** TASK MATERIAL follows **

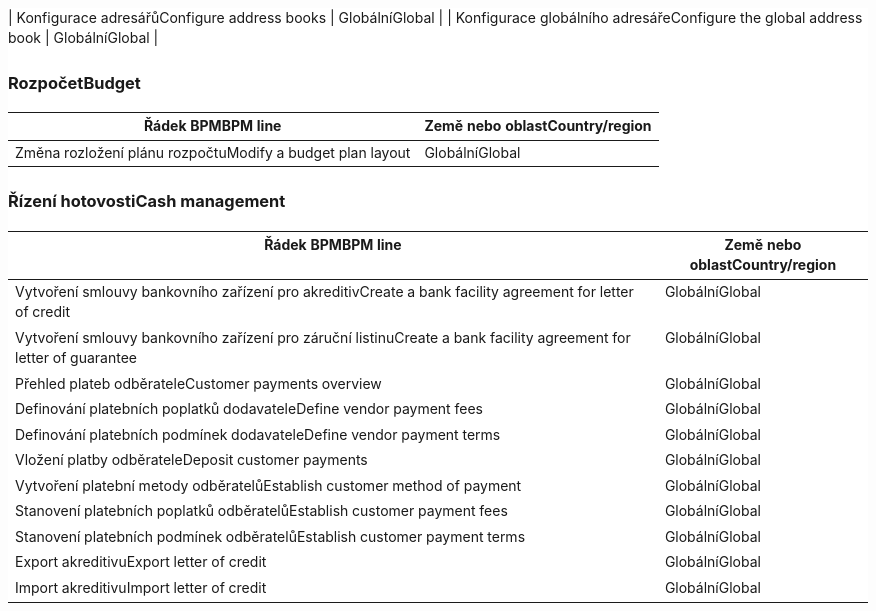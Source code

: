 | <span data-ttu-id="c3daf-161">Konfigurace adresářů</span><span class="sxs-lookup"><span data-stu-id="c3daf-161">Configure address books</span></span>           | <span data-ttu-id="c3daf-162">Globální</span><span class="sxs-lookup"><span data-stu-id="c3daf-162">Global</span></span>         |
| <span data-ttu-id="c3daf-163">Konfigurace globálního adresáře</span><span class="sxs-lookup"><span data-stu-id="c3daf-163">Configure the global address book</span></span> | <span data-ttu-id="c3daf-164">Globální</span><span class="sxs-lookup"><span data-stu-id="c3daf-164">Global</span></span>         |

### <a name="budget"></a><span data-ttu-id="c3daf-165">Rozpočet</span><span class="sxs-lookup"><span data-stu-id="c3daf-165">Budget</span></span>

| <span data-ttu-id="c3daf-166">Řádek BPM</span><span class="sxs-lookup"><span data-stu-id="c3daf-166">BPM line</span></span>                    | <span data-ttu-id="c3daf-167">Země nebo oblast</span><span class="sxs-lookup"><span data-stu-id="c3daf-167">Country/region</span></span> |
|-----------------------------|----------------|
| <span data-ttu-id="c3daf-168">Změna rozložení plánu rozpočtu</span><span class="sxs-lookup"><span data-stu-id="c3daf-168">Modify a budget plan layout</span></span> | <span data-ttu-id="c3daf-169">Globální</span><span class="sxs-lookup"><span data-stu-id="c3daf-169">Global</span></span>         |

### <a name="cash-management"></a><span data-ttu-id="c3daf-170">Řízení hotovosti</span><span class="sxs-lookup"><span data-stu-id="c3daf-170">Cash management</span></span>

| <span data-ttu-id="c3daf-171">Řádek BPM</span><span class="sxs-lookup"><span data-stu-id="c3daf-171">BPM line</span></span>                                                             | <span data-ttu-id="c3daf-172">Země nebo oblast</span><span class="sxs-lookup"><span data-stu-id="c3daf-172">Country/region</span></span> |
|----------------------------------------------------------------------|----------------|
| <span data-ttu-id="c3daf-173">Vytvoření smlouvy bankovního zařízení pro akreditiv</span><span class="sxs-lookup"><span data-stu-id="c3daf-173">Create a bank facility agreement for letter of credit</span></span>                | <span data-ttu-id="c3daf-174">Globální</span><span class="sxs-lookup"><span data-stu-id="c3daf-174">Global</span></span>         |
| <span data-ttu-id="c3daf-175">Vytvoření smlouvy bankovního zařízení pro záruční listinu</span><span class="sxs-lookup"><span data-stu-id="c3daf-175">Create a bank facility agreement for letter of guarantee</span></span>             | <span data-ttu-id="c3daf-176">Globální</span><span class="sxs-lookup"><span data-stu-id="c3daf-176">Global</span></span>         |
| <span data-ttu-id="c3daf-177">Přehled plateb odběratele</span><span class="sxs-lookup"><span data-stu-id="c3daf-177">Customer payments overview</span></span>                                           | <span data-ttu-id="c3daf-178">Globální</span><span class="sxs-lookup"><span data-stu-id="c3daf-178">Global</span></span>         |
| <span data-ttu-id="c3daf-179">Definování platebních poplatků dodavatele</span><span class="sxs-lookup"><span data-stu-id="c3daf-179">Define vendor payment fees</span></span>                                           | <span data-ttu-id="c3daf-180">Globální</span><span class="sxs-lookup"><span data-stu-id="c3daf-180">Global</span></span>         |
| <span data-ttu-id="c3daf-181">Definování platebních podmínek dodavatele</span><span class="sxs-lookup"><span data-stu-id="c3daf-181">Define vendor payment terms</span></span>                                          | <span data-ttu-id="c3daf-182">Globální</span><span class="sxs-lookup"><span data-stu-id="c3daf-182">Global</span></span>         |
| <span data-ttu-id="c3daf-183">Vložení platby odběratele</span><span class="sxs-lookup"><span data-stu-id="c3daf-183">Deposit customer payments</span></span>                                            | <span data-ttu-id="c3daf-184">Globální</span><span class="sxs-lookup"><span data-stu-id="c3daf-184">Global</span></span>         |
| <span data-ttu-id="c3daf-185">Vytvoření platební metody odběratelů</span><span class="sxs-lookup"><span data-stu-id="c3daf-185">Establish customer method of payment</span></span>                                 | <span data-ttu-id="c3daf-186">Globální</span><span class="sxs-lookup"><span data-stu-id="c3daf-186">Global</span></span>         |
| <span data-ttu-id="c3daf-187">Stanovení platebních poplatků odběratelů</span><span class="sxs-lookup"><span data-stu-id="c3daf-187">Establish customer payment fees</span></span>                                      | <span data-ttu-id="c3daf-188">Globální</span><span class="sxs-lookup"><span data-stu-id="c3daf-188">Global</span></span>         |
| <span data-ttu-id="c3daf-189">Stanovení platebních podmínek odběratelů</span><span class="sxs-lookup"><span data-stu-id="c3daf-189">Establish customer payment terms</span></span>                                     | <span data-ttu-id="c3daf-190">Globální</span><span class="sxs-lookup"><span data-stu-id="c3daf-190">Global</span></span>         |
| <span data-ttu-id="c3daf-191">Export akreditivu</span><span class="sxs-lookup"><span data-stu-id="c3daf-191">Export letter of credit</span></span>                                              | <span data-ttu-id="c3daf-192">Globální</span><span class="sxs-lookup"><span data-stu-id="c3daf-192">Global</span></span>         |
| <span data-ttu-id="c3daf-193">Import akreditivu</span><span class="sxs-lookup"><span data-stu-id="c3daf-193">Import letter of credit</span></span>                                              | <span data-ttu-id="c3daf-194">Globální</span><span class="sxs-lookup"><span data-stu-id="c3daf-194">Global</span></span>         |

** End of TASK MATERIAL **

## WHAT IS NEEDED
Reproduce each line from the listing above that includes the word "payments".

## REPLY TO THE EXERCISE
| <span data-ttu-id="c3daf-177">Přehled plateb odběratele</span><span class="sxs-lookup"><span data-stu-id="c3daf-177">Customer payments overview</span></span>                                           | <span data-ttu-id="c3daf-178">Globální</span><span class="sxs-lookup"><span data-stu-id="c3daf-178">Global</span></span>         |
| <span data-ttu-id="c3daf-183">Vložení platby odběratele</span><span class="sxs-lookup"><span data-stu-id="c3daf-183">Deposit customer payments</span></span>                                            | <span data-ttu-id="c3daf-184">Globální</span><span class="sxs-lookup"><span data-stu-id="c3daf-184">Global</span></span>         |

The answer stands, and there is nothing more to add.